## WORK INSTRUCTION
Only the lines below, from the one with "Digital-Merge Asterisk GUI" through the one with "You can download", are to be written out, exactly.

## SUPPLIED DATA
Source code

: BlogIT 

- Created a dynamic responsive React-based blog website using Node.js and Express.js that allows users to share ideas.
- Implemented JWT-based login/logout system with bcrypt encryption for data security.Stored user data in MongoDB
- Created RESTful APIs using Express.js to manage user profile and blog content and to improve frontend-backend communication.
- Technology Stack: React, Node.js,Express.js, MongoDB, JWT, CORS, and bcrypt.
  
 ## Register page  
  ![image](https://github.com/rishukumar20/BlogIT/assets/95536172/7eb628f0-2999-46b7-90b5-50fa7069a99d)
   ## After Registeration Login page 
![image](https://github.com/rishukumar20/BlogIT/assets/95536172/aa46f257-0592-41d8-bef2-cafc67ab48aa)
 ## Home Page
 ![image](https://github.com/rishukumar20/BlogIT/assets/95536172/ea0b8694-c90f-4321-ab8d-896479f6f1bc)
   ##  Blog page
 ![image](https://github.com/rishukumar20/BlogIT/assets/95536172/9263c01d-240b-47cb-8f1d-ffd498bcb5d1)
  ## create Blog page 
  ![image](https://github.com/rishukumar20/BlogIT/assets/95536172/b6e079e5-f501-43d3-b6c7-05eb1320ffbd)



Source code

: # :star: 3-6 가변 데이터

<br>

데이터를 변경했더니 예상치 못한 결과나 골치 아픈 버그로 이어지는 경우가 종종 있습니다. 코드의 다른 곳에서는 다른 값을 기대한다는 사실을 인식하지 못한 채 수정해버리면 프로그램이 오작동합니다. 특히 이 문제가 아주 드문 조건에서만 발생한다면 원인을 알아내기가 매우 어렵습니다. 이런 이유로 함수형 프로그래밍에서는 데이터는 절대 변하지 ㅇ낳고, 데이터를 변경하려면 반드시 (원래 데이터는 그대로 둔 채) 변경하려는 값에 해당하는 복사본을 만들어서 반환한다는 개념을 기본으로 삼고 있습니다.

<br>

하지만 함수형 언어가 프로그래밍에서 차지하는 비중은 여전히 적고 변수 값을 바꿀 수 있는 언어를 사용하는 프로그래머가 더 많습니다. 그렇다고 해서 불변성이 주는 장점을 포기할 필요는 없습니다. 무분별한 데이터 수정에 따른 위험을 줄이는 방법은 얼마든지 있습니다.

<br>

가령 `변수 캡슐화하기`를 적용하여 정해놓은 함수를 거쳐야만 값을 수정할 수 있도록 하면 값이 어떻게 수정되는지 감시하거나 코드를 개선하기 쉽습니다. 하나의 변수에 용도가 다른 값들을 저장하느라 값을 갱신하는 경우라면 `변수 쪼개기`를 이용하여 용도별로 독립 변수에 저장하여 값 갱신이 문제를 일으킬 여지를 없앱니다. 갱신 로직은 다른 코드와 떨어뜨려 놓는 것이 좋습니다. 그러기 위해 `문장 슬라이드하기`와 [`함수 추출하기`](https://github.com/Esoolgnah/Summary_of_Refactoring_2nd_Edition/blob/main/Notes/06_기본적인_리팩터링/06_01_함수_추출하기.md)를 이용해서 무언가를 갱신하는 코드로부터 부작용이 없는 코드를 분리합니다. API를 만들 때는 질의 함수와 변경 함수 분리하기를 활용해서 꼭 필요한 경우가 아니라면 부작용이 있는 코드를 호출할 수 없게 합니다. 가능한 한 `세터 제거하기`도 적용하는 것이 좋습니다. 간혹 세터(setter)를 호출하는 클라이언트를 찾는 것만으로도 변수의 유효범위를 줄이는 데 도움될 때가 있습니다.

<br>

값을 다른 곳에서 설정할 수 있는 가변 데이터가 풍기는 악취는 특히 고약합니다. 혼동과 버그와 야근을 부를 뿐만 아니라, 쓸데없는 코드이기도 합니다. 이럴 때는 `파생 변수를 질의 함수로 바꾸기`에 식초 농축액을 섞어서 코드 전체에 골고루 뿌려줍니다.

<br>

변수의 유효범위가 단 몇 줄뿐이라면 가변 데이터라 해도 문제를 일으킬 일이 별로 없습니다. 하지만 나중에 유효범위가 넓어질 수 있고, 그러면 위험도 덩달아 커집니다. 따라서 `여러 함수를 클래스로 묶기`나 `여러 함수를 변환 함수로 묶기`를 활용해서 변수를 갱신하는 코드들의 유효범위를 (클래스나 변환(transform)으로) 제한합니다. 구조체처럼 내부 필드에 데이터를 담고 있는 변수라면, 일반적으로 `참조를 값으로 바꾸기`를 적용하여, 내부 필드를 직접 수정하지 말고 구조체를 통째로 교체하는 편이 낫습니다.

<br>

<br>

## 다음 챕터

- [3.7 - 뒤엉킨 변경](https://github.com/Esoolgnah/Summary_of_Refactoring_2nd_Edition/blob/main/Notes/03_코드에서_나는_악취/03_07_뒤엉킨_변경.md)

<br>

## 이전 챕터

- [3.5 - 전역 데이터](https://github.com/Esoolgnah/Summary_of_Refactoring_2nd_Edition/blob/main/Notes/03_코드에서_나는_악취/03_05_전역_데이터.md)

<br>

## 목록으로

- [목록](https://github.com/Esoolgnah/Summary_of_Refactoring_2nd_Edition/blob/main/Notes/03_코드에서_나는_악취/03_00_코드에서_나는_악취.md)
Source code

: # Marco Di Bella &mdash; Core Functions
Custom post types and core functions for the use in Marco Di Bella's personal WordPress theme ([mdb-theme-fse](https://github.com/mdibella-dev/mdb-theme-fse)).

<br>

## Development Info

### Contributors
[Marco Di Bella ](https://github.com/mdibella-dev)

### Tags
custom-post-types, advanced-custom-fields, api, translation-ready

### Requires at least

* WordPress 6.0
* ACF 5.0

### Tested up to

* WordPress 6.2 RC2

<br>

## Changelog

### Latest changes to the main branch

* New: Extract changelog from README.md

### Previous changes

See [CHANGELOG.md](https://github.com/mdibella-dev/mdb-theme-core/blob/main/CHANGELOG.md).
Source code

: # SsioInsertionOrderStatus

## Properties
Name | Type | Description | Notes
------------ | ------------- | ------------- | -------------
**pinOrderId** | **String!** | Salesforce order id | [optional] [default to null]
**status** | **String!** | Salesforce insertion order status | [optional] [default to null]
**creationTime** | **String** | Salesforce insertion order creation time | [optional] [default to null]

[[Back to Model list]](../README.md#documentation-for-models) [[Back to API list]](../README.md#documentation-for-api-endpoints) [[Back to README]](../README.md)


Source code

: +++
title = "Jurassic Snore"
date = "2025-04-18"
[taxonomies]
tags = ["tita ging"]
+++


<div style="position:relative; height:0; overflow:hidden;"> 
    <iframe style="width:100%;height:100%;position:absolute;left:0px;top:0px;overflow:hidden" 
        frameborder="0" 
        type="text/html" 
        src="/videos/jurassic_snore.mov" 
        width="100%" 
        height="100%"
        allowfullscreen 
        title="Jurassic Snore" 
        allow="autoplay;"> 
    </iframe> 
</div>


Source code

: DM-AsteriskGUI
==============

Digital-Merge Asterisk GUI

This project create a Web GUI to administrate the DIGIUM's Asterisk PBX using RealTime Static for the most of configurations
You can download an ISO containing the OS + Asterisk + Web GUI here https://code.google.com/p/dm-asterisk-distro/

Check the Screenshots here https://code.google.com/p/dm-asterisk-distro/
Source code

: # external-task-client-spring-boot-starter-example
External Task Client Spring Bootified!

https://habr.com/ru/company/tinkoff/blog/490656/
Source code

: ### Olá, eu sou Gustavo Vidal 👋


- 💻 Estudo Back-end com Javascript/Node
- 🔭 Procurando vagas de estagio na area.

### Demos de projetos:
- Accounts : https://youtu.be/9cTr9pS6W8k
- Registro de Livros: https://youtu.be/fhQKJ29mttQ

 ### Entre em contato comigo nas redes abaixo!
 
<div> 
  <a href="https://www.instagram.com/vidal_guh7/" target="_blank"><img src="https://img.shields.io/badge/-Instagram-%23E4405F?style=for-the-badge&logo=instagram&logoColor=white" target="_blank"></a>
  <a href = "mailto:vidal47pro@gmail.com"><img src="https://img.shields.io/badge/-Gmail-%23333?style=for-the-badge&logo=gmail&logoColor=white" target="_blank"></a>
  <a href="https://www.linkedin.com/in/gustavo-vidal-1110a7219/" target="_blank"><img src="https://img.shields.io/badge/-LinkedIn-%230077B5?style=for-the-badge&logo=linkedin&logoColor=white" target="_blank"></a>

## ANSWER TO THIS PROBLEM
Digital-Merge Asterisk GUI

This project create a Web GUI to administrate the DIGIUM's Asterisk PBX using RealTime Static for the most of configurations
You can download an ISO containing the OS + Asterisk + Web GUI here https://code.google.com/p/dm-asterisk-distro/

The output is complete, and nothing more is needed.